[DOCS-235] Shard Key Selection/Design Tutorial Created: 19/Jun/12  Updated: 30/Oct/23  Resolved: 28/Jan/16

Status: Closed
Project: Documentation
Component/s: manual
Affects Version/s: None
Fix Version/s: Server_Docs_20231030

Type: Task Priority: Major - P3
Reporter: William Zola Assignee: Unassigned
Resolution: Done Votes: 0
Labels: sharding
Remaining Estimate: Not Specified
Time Spent: Not Specified
Original Estimate: Not Specified

Participants:
Days since reply: 8 years, 2 weeks, 6 days ago

 Description   

Create a document in /tutorial/choose-a-shard-key

Link to it on sharding page and the tutorial.txt page

This should be the core place for information on sharding.



 Comments   
Comment by Allison Reinheimer Moore [ 28/Jan/16 ]

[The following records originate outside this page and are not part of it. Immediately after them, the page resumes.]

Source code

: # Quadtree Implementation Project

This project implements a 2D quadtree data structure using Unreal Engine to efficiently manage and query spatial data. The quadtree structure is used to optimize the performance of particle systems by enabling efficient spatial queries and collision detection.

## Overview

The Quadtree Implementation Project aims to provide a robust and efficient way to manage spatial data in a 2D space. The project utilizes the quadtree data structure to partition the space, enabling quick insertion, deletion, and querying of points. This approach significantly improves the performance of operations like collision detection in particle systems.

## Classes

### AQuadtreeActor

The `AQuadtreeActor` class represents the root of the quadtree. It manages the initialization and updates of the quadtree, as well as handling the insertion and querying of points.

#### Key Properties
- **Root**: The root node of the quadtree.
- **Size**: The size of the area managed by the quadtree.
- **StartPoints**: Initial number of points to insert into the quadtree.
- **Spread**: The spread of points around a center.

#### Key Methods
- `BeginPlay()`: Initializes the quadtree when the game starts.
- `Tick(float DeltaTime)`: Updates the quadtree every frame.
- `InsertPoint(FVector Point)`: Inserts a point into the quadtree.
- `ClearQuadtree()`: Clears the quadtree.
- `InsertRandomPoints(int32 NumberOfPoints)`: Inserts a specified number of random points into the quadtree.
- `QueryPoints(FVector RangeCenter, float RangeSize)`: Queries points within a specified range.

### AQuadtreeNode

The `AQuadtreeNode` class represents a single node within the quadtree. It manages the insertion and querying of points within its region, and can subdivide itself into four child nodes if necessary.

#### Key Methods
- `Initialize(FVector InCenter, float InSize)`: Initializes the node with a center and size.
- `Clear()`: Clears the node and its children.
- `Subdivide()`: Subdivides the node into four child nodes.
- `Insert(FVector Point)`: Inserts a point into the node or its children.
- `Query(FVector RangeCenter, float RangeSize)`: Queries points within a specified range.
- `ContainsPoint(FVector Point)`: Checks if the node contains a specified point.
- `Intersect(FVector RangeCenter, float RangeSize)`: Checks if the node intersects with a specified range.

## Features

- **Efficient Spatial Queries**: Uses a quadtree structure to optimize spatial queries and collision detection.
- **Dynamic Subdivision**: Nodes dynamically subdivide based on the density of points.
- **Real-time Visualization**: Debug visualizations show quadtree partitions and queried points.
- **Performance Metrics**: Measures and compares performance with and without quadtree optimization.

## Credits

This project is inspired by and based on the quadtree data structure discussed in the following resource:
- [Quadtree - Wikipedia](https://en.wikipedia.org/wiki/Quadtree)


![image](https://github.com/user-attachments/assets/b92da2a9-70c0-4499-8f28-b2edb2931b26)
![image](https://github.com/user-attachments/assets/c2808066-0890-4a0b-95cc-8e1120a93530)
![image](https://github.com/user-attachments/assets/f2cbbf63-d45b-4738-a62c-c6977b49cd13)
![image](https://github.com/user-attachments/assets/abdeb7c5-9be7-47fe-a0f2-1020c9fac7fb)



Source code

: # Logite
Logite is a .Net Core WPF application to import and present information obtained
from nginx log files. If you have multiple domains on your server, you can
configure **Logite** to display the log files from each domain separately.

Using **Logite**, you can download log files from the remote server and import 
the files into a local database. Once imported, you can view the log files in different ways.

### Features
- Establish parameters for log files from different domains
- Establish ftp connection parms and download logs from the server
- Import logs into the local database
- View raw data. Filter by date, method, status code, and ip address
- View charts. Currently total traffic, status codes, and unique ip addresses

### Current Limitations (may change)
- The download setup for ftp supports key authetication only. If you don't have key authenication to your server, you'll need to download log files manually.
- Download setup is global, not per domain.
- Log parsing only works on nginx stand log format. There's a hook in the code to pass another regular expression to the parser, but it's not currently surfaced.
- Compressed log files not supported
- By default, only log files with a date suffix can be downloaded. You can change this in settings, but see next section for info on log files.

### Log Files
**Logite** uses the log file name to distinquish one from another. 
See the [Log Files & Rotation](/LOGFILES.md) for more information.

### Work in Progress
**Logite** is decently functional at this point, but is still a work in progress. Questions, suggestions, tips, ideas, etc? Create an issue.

It would appear that this was done a while back!

https://docs.mongodb.org/manual/tutorial/choose-a-shard-key/

Comment by William Zola [ 19/Jun/12 ]

Wups! Not familiar with creating a ticket in Jira. Here's the text section again:

== Common Shard Key Design Patterns

Here are three common design patterns that folks often use when picking a shard key:

A) Hashed tag value

This pattern is used when you're only concerned with optimizing write performance. You take a known-unique property of the document it, run it through a hash function (MD5 is commonly used), store that as a property of the document, and use it as the shard key.

The main advantages of this pattern are guaranteed good Write Distribution and the ease of coding it. The main disadvantage of this pattern is that it guarantees that you will have poor Read Isolation on any range queries.

B) Common Search Key and Timestamp

In this pattern, you use a compound shard key. The first portion is a search key that your application will often use, and the second portion is a timestamp. Using the email messages example from above, your shard key might be something like "key:

{ email_id: 1, timestamp: -1 }

".

This pattern can often balance between good write performance and read performance, especially if data is coming in in timestamp order.

If there are enough distinct values for the low-cardinality key (4x the number of anticipated shards is a reasonable lower bound) then you will most likely get good write distribution. In addition, the presence of the timestamp will allow MongoDB to split the chunks with fine granularity if necessary. Finally, the presence of the timestamp will help Read Isolation – emails to a single user within a specific time range are likely to be in a single chunk, and therefore on a single shard.

The main disadvantage of this pattern is that you will have Scatter/Gather queries if you don't query by the common search key. For example, "find all emails sent two days ago by all users" will result in a scatter/gather query (since the email ID isn't part of the query).

C) Coarsely Increasing Counter and Common Search Key

This pattern also uses a compound shard key, but in a slightly different way. In this pattern, you use a coarsely-increasing counter as the first portion of the shard key. For example, instead of a timestamp with millisecond granularity, you might choose only the date (year-month-day) portion of the timestamp. If you're getting many inserts within a single day, this portion of the shard key will group them all into a single bucket.

For the second portion of the shard key, you'd use a frequently-used search key, as in the above pattern. Applying this pattern to the email example, you'd get something like "key:

{ts_day: -1, email_id: 1}

"

This pattern also balances between read performance and write performance but does so in a different way. Using the coarsely-increasing counter tends to group new documents into a single shard, but adding the search key at the end allows them to split into separate chunks and be distributed onto multiple shards. This allows for good Read Isolation, when your most common range query is by timestamp, but also allows the write load to be distributed if a single shard tends to get 'hot'.

In general, this pattern slightly optimizes read performance over write performance. The main disadvantage of this pattern is that you're likely to get a 'hot' shard for a while when the coarsely increasing counter rolls over to the next unit – for example, when the 'ts_day' shifts at midnight.